Challenges of deploying ML models in production

By Phi Nguyen   

“AI is the new electricity.” The number of projects and initiatives that are implementing ML is increasing overall among enterprises, indicating that we have passed the “peak of inflated expectations” on the Gartner hype cycle. However, enterprises are still struggling to infuse ML into their products and services.

According to McKinsey’s 2021 State of AI report, AI adoption has been on a steady rise, with 56% of respondents reporting AI adoption in at least one function, up from 50% in 2020. But O'Reilly's 2022 survey on AI adoption in the enterprise found that only 26% of respondents currently have models deployed in production. It is apparent that MLOps remains challenging for many enterprises, and many companies have yet to see a return on their AI investment.

In this blog post we will dive deeper into some of the challenges and uncover some of the potential reasons.

LinkWhat is MLOps (ML for DevOps)?

It might be worthwhile to define the term MLOps and provide some context.

blog-challenges-of deploying-ml-1
Only a small fraction of real-world ML systems is composed of the ML code, as shown by the small black box in the middle. The required surrounding infrastructure is vast and complex. Source: Sculley, D. et al. “Hidden Technical Debt in Machine Learning Systems.” NIPS (2015).

The seminal 2015 paper from Google, “Hidden Technical Debt in Machine Learning Systems,” is widely considered to be the first paper that describes what MLOps entails. The paper says that most people and media focus on model accuracy (black box in the middle) but very few people speak about the different systems that are needed to deploy and maintain a model in production.

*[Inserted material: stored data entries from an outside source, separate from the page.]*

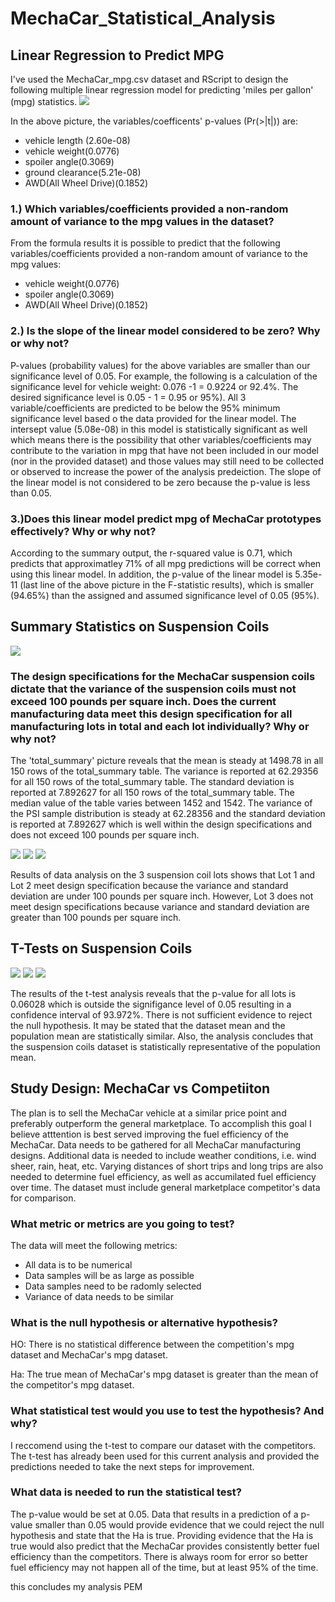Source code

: # MechaCar_Statistical_Analysis
## Linear Regression to Predict MPG
I've used the MechaCar_mpg.csv dataset and RScript to design the following multiple linear regression model for predicting 'miles per gallon' (mpg) statistics.
<img src="readmepics/deliverable1_linear_regression.png">

In the above picture, the variables/coefficents' p-values (Pr(>|t|)) are: 

- vehicle length (2.60e-08) 
- vehicle weight(0.0776) 
- spoiler angle(0.3069)
- ground clearance(5.21e-08)
- AWD(All Wheel Drive)(0.1852) 


### 1.) Which variables/coefficients provided a non-random amount of variance to the mpg values in the dataset?
From the formula results it is possible to predict that the following variables/coefficients provided a non-random amount of variance to the mpg values: 
 - vehicle weight(0.0776)
 - spoiler angle(0.3069)
 - AWD(All Wheel Drive)(0.1852) 

### 2.) Is the slope of the linear model considered to be zero? Why or why not?
P-values (probability values) for the above variables are smaller than our significance level of 0.05. For example, the following is a calculation of the significance level for vehicle weight: 0.076 -1 = 0.9224 or 92.4%. The desired significance level is 0.05 - 1 = 0.95 or 95%). All 3 variable/coefficients are predicted to be below the 95% minimum significance level based o the data provided for the linear model. The intersept value (5.08e-08) in this model is statistically significant as well which means there is the possibility that other variables/coefficients may contribute to the variation in mpg that have not been included in our model (nor in the provided dataset) and those values may still need to be collected or observed to increase the power of the analysis predeiction. The slope of the linear model is not considered to be zero because the p-value is less than 0.05. 


### 3.)Does this linear model predict mpg of MechaCar prototypes effectively? Why or why not?

According to the summary output, the r-squared value is 0.71, which predicts that approximatley 71% of all mpg predictions will be correct when using this linear model. In addition, the p-value of the linear model is 5.35e-11 (last line of the above picture in the F-statistic results), which is smaller (94.65%) than the assigned and assumed significance level of 0.05 (95%).

## Summary Statistics on Suspension Coils
<img src="readmepics/total_summary_suspension.png">

### The design specifications for the MechaCar suspension coils dictate that the variance of the suspension coils must not exceed 100 pounds per square inch. Does the current manufacturing data meet this design specification for all manufacturing lots in total and each lot individually? Why or why not?
The 'total_summary' picture reveals that the mean is steady at 1498.78 in all 150 rows of the total_summary table. The variance is reported at 62.29356 for all 150 rows of the total_summary table. The standard deviation is reported at 7.892627 for all 150 rows of the total_summary table. The median value of the table varies between 1452 and 1542. The variance of the PSI sample distribution is steady at 62.28356 and the standard deviation is reported at 7.892627 which is well within the design specifications and does not exceed 100 pounds per square inch.

<img src="readmepics/lot_summary1.png">
<img src="readmepics/lot_summary2.png">
<img src="readmepics/lot_summary3.png">

Results of data analysis on the 3 suspension coil lots shows that Lot 1 and Lot 2 meet design specification because the variance and standard deviation are under 100 pounds per square inch. However, Lot 3 does not meet design specifications because variance and standard deviation are greater than 100 pounds per square inch.

## T-Tests on Suspension Coils
<img src="readmepics/deliverable3_all_lots.png">
<img src="readmepics/deliverable3_lot1.png">
<img src="readmepics/deliverable3_lot2.png">

The results of the t-test analysis reveals that the p-value for all lots is 0.06028 which is outside the signifigance level of 0.05 resulting in a confidence interval of 93.972%. There is not sufficient evidence to reject the null hypothesis. It may be stated that the dataset mean and the population mean are statistically similar. Also, the analysis concludes that the suspension coils dataset is statistically representative of the population mean. 

## Study Design: MechaCar vs Competiiton
The plan is to sell the MechaCar vehicle at a similar price point and preferably outperform the general marketplace. To accomplish this goal I believe atttention is best served improving the fuel efficiency of the MechaCar. Data needs to be gathered for all MechaCar manufacturing designs. Additional data is needed to include weather conditions, i.e. wind sheer, rain, heat, etc. Varying distances of short trips and long trips are also needed to determine fuel efficiency, as well as accumilated fuel efficiency over time. The dataset must include general marketplace competitor's data for comparison.

### What metric or metrics are you going to test?
The data will meet the following metrics:
- All data is to be numerical
- Data samples will be as large as possible
- Data samples need to be radomly selected
- Variance of data needs to be similar

### What is the null hypothesis or alternative hypothesis?
HO: There is no statistical difference between the competition's mpg dataset and MechaCar's mpg dataset.

Ha: The true mean of MechaCar's mpg dataset is greater than the mean of the competitor's mpg dataset.

### What statistical test would you use to test the hypothesis? And why?
I reccomend using the t-test to compare our dataset with the competitors. The t-test has already been used for this current analysis and provided the predictions needed to take the next steps for improvement.

### What data is needed to run the statistical test?
The p-value would be set at 0.05. Data that results in a prediction of a p-value smaller than 0.05 would provide evidence that we could reject the null hypothesis and state that the Ha is true. Providing evidence that the Ha is true would also predict that the MechaCar provides consistently better fuel efficiency than the competitors. There is always room for error so better fuel efficiency may not happen all of the time, but at least 95% of the time.

this concludes my analysis PEM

The fundamental difference between machine learning (ML) and traditional software development is that ML is probabilistic in nature, while software development is deterministic. Phrased another way, software behaves as it is programmed to behave, while in ML, there is a possibility for random or less predetermined events to occur. This also means that you need different data stores, observability and monitoring tools so that you can refresh your data and/or your model at a different rate than your software release cadence.

MLOps also requires an organizational change that combines teams, process, and technology to deploy ML solutions in a robust, scalable, reliable, and automated way that minimizes friction between teams.

Industry regulations coupled with the fact that some algorithms, especially deep learning, can be black boxes make it very challenging to define what can be audited and explained. Establishing and defining a ML governance framework can be bureaucratic and hinder ML adoption in some sectors or use cases.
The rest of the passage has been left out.